Birkhall, a 6,000 acre estate with an early eighteenth century house, is the neighbouring estate to Balmoral purchased by Prince Albert in 1849. The idea was for it to be a separate, but nearby, Scottish home for the future Edward VII. He seems not to have cared for it and the queen bought it back in 1885 and it became the residence of Sir Dighton Probyn Keeper of the Privy Purse to Edward VII.

In the 1930s The Duke of York (the future George VI) asked whether he and the Duchess could rent a house near Balmoral and they were granted Birkhall where they set up a Scottish home retaining much of the old furniture and pictures. Here the Queen and Princess Margret spent many holidays.

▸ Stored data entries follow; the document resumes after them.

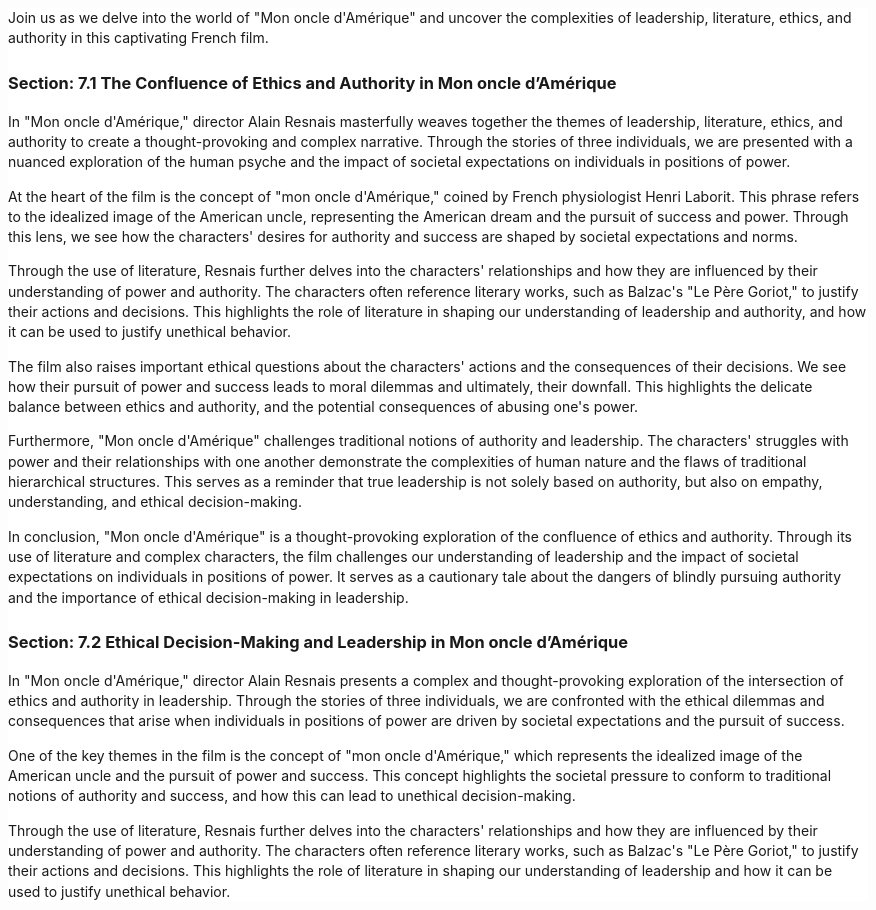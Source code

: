 Join us as we delve into the world of "Mon oncle d'Amérique" and uncover the complexities of leadership, literature, ethics, and authority in this captivating French film.


### Section: 7.1 The Confluence of Ethics and Authority in Mon oncle d’Amérique

In "Mon oncle d'Amérique," director Alain Resnais masterfully weaves together the themes of leadership, literature, ethics, and authority to create a thought-provoking and complex narrative. Through the stories of three individuals, we are presented with a nuanced exploration of the human psyche and the impact of societal expectations on individuals in positions of power.

At the heart of the film is the concept of "mon oncle d'Amérique," coined by French physiologist Henri Laborit. This phrase refers to the idealized image of the American uncle, representing the American dream and the pursuit of success and power. Through this lens, we see how the characters' desires for authority and success are shaped by societal expectations and norms.

Through the use of literature, Resnais further delves into the characters' relationships and how they are influenced by their understanding of power and authority. The characters often reference literary works, such as Balzac's "Le Père Goriot," to justify their actions and decisions. This highlights the role of literature in shaping our understanding of leadership and authority, and how it can be used to justify unethical behavior.

The film also raises important ethical questions about the characters' actions and the consequences of their decisions. We see how their pursuit of power and success leads to moral dilemmas and ultimately, their downfall. This highlights the delicate balance between ethics and authority, and the potential consequences of abusing one's power.

Furthermore, "Mon oncle d'Amérique" challenges traditional notions of authority and leadership. The characters' struggles with power and their relationships with one another demonstrate the complexities of human nature and the flaws of traditional hierarchical structures. This serves as a reminder that true leadership is not solely based on authority, but also on empathy, understanding, and ethical decision-making.

In conclusion, "Mon oncle d'Amérique" is a thought-provoking exploration of the confluence of ethics and authority. Through its use of literature and complex characters, the film challenges our understanding of leadership and the impact of societal expectations on individuals in positions of power. It serves as a cautionary tale about the dangers of blindly pursuing authority and the importance of ethical decision-making in leadership.


### Section: 7.2 Ethical Decision-Making and Leadership in Mon oncle d’Amérique

In "Mon oncle d'Amérique," director Alain Resnais presents a complex and thought-provoking exploration of the intersection of ethics and authority in leadership. Through the stories of three individuals, we are confronted with the ethical dilemmas and consequences that arise when individuals in positions of power are driven by societal expectations and the pursuit of success.

One of the key themes in the film is the concept of "mon oncle d'Amérique," which represents the idealized image of the American uncle and the pursuit of power and success. This concept highlights the societal pressure to conform to traditional notions of authority and success, and how this can lead to unethical decision-making.

Through the use of literature, Resnais further delves into the characters' relationships and how they are influenced by their understanding of power and authority. The characters often reference literary works, such as Balzac's "Le Père Goriot," to justify their actions and decisions. This highlights the role of literature in shaping our understanding of leadership and how it can be used to justify unethical behavior.
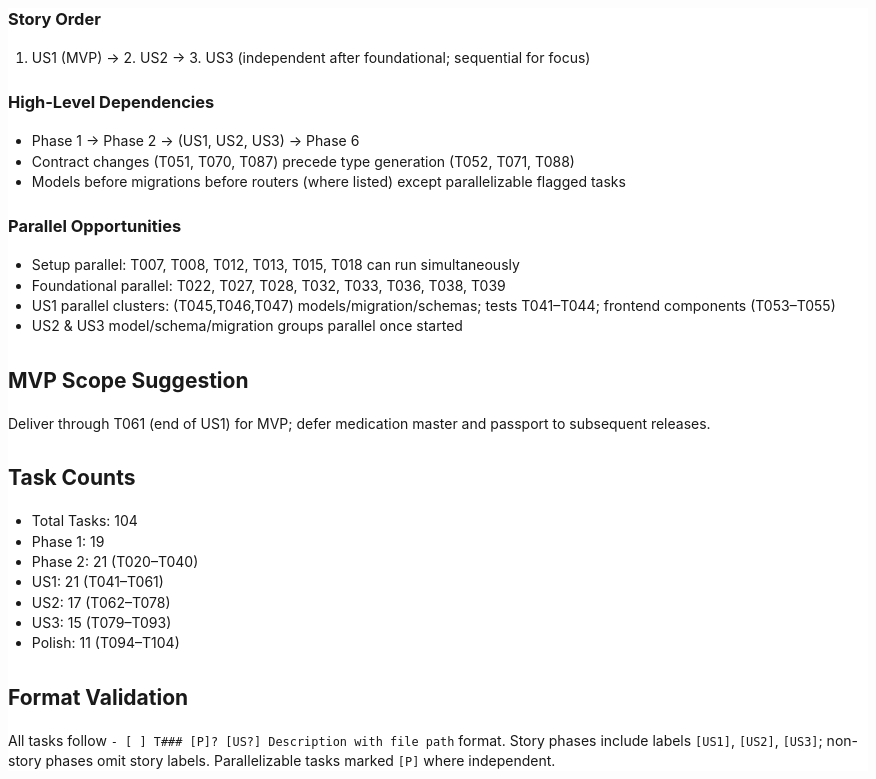 ### Story Order

1. US1 (MVP) → 2. US2 → 3. US3 (independent after foundational; sequential for focus)

### High-Level Dependencies

- Phase 1 → Phase 2 → (US1, US2, US3) → Phase 6
- Contract changes (T051, T070, T087) precede type generation (T052, T071, T088)
- Models before migrations before routers (where listed) except parallelizable flagged tasks

### Parallel Opportunities

- Setup parallel: T007, T008, T012, T013, T015, T018 can run simultaneously
- Foundational parallel: T022, T027, T028, T032, T033, T036, T038, T039
- US1 parallel clusters: (T045,T046,T047) models/migration/schemas; tests T041–T044; frontend components (T053–T055)
- US2 & US3 model/schema/migration groups parallel once started

## MVP Scope Suggestion

Deliver through T061 (end of US1) for MVP; defer medication master and passport to subsequent releases.

## Task Counts

- Total Tasks: 104
- Phase 1: 19
- Phase 2: 21 (T020–T040)
- US1: 21 (T041–T061)
- US2: 17 (T062–T078)
- US3: 15 (T079–T093)
- Polish: 11 (T094–T104)

## Format Validation

All tasks follow `- [ ] T### [P]? [US?] Description with file path` format. Story phases include labels `[US1]`, `[US2]`, `[US3]`; non-story phases omit story labels. Parallelizable tasks marked `[P]` where independent.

It was a modest lodge built of stone, harled and painted white. After the death of George VI Queen Elizabeth, the Queen Mother, claimed that she lived in the ‘TINY HOUSE’ there in ‘extreme discomfort’. In the mid-1950s The Queen paid for the house to be extended, a corrugated iron-roofed extension was demolished, and a neat new wing added with a drawing room and a range of bedrooms, singles on the ground floor and doubles above. A round staircase tower connected old and new. In 1980 the Queen built a new kitchen as a birthday present.

The rooms were organised by Arthur Penn, Queen Elizabeth’s long serving secretary and treasurer, but also contained a collection of cartoons left there by Sir Dighton Probyn. Her collection of Grandfather Clocks added a cacophonous dimension to a stay there.

For the queen mother it was the great outdoors that was the attraction and as well as shooting and fishing she cultivated a fine garden. After her death in 2002 Prince Charles inherited the estate and he made some improvements to the gardens and rearranged the house.